>>>>>

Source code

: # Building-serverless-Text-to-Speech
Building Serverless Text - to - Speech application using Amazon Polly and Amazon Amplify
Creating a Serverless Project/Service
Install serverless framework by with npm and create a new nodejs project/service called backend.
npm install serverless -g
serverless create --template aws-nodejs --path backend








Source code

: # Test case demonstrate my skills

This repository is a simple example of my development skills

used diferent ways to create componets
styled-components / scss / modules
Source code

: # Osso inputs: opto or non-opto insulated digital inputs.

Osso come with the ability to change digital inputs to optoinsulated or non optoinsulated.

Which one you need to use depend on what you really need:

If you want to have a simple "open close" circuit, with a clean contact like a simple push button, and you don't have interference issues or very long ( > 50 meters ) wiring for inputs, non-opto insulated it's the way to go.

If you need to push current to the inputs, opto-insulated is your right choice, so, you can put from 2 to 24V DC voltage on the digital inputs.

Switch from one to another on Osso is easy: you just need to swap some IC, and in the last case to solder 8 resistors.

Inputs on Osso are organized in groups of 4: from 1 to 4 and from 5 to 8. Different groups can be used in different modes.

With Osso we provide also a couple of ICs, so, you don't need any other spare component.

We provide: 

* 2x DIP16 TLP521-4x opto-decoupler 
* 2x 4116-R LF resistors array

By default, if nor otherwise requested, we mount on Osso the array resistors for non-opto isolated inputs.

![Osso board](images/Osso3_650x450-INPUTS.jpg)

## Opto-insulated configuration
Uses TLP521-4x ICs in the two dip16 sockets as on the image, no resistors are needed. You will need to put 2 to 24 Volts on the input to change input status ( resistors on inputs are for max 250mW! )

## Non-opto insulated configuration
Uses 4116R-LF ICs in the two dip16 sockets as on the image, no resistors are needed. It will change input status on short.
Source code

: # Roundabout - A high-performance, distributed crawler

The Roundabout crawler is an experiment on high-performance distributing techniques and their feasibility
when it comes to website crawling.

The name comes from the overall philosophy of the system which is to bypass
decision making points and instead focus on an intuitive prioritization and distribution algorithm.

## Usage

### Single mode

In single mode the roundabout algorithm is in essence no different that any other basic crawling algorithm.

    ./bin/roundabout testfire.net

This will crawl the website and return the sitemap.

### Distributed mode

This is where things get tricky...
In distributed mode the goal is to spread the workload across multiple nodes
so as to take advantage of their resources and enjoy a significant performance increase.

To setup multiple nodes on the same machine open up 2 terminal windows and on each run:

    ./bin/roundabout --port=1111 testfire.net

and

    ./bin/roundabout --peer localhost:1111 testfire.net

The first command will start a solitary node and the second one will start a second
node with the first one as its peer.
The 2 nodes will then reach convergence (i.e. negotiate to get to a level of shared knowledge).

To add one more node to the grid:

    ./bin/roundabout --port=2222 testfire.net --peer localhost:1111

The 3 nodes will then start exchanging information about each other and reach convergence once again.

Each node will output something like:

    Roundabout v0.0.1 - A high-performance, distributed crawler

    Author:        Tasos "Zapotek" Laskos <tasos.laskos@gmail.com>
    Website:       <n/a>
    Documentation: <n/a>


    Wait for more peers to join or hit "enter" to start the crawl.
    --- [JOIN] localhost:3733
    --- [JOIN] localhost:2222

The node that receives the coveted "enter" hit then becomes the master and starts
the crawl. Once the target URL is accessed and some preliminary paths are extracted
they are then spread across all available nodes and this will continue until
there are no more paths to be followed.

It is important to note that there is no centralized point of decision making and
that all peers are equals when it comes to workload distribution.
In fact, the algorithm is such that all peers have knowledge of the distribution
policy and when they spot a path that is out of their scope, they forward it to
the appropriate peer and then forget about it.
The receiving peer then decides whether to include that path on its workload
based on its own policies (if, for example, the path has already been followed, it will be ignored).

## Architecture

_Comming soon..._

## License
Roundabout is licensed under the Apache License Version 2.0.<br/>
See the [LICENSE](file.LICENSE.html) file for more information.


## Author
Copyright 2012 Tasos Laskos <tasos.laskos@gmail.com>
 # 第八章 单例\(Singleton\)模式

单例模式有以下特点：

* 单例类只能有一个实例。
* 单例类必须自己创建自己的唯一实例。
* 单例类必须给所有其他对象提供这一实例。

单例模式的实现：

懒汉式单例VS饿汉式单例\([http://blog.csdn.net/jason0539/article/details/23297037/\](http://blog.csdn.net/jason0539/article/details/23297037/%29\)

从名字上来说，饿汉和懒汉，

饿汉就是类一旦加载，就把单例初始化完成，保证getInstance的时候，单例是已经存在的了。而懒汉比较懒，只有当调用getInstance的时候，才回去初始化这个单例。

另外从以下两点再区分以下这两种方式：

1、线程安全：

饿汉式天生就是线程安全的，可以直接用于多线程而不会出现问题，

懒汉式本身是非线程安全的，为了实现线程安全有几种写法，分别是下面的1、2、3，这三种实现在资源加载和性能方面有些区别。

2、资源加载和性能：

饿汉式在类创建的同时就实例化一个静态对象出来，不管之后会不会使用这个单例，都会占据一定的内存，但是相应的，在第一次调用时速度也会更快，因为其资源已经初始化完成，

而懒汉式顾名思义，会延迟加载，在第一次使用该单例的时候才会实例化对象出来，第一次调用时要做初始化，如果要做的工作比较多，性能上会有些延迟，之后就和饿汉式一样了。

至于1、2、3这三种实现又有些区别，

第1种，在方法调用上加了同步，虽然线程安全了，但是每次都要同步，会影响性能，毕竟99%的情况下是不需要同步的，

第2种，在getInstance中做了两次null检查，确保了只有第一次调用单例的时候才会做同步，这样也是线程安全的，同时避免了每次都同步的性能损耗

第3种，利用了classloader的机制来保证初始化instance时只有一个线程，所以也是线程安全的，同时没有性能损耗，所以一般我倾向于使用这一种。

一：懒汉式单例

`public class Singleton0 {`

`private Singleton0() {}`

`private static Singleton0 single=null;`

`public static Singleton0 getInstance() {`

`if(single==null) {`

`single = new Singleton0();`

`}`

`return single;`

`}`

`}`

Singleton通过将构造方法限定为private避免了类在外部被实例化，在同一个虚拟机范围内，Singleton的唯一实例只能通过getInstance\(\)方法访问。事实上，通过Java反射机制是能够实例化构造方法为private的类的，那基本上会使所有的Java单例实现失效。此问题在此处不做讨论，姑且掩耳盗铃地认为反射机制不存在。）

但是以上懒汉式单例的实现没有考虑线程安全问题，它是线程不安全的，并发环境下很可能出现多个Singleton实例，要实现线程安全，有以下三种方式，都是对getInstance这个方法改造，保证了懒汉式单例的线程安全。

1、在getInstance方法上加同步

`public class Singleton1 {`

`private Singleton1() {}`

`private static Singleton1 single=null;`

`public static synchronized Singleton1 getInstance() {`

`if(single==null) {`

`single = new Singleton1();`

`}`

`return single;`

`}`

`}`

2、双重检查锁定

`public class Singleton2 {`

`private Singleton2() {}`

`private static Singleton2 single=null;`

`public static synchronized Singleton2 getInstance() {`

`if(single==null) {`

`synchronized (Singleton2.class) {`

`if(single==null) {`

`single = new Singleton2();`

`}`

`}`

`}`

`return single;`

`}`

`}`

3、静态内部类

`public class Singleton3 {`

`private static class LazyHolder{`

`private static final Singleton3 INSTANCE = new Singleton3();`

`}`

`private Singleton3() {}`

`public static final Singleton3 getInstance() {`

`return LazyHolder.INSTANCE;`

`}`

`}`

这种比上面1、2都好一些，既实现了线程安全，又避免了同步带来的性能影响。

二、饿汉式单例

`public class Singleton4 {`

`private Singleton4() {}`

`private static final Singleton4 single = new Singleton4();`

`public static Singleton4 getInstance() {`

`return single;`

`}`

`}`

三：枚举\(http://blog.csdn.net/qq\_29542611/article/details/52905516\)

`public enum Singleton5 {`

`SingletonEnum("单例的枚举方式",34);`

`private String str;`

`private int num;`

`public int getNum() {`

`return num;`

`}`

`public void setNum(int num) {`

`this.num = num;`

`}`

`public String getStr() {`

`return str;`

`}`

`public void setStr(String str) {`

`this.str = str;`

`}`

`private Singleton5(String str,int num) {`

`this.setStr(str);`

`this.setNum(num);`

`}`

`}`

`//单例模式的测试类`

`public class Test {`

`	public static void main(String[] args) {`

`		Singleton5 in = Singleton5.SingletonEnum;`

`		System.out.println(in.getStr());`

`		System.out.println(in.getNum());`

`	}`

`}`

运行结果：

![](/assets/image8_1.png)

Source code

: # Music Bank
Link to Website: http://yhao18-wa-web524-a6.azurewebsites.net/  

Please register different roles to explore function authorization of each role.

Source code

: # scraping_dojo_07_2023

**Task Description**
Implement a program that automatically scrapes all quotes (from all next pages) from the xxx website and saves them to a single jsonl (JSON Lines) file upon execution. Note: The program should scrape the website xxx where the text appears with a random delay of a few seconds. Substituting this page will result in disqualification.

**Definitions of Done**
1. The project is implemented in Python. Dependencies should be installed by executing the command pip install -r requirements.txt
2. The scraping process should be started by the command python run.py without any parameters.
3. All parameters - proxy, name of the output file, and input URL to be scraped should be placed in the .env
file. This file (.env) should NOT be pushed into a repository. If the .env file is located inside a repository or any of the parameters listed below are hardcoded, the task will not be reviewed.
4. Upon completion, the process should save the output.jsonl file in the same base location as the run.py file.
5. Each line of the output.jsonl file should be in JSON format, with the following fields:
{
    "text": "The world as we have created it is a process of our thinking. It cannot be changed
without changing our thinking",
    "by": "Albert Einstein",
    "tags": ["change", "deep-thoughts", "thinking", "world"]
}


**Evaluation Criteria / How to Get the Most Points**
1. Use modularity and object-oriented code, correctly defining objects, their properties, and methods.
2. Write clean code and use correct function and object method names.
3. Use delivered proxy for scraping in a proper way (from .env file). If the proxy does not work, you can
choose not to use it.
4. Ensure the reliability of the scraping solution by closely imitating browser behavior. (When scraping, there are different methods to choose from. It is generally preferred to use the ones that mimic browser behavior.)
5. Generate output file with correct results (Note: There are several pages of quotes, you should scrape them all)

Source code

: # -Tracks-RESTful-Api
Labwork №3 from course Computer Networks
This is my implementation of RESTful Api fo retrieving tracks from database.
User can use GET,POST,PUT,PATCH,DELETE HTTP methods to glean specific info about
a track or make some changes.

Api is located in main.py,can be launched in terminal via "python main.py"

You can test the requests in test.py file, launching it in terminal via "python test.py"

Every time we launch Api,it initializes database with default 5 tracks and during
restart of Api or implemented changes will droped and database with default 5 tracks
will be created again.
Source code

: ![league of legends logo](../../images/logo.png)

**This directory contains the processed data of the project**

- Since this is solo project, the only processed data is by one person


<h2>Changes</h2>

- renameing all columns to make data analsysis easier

<<<<<

Work request
Exactly as written, repeat the lines from the start of the listing through the line containing "Which one you", both included.

Written answer
Source code

: # Building-serverless-Text-to-Speech
Building Serverless Text - to - Speech application using Amazon Polly and Amazon Amplify
Creating a Serverless Project/Service
Install serverless framework by with npm and create a new nodejs project/service called backend.
npm install serverless -g
serverless create --template aws-nodejs --path backend








Source code

: # Test case demonstrate my skills

This repository is a simple example of my development skills

used diferent ways to create componets
styled-components / scss / modules
Source code

: # Osso inputs: opto or non-opto insulated digital inputs.

Osso come with the ability to change digital inputs to optoinsulated or non optoinsulated.

Which one you need to use depend on what you really need:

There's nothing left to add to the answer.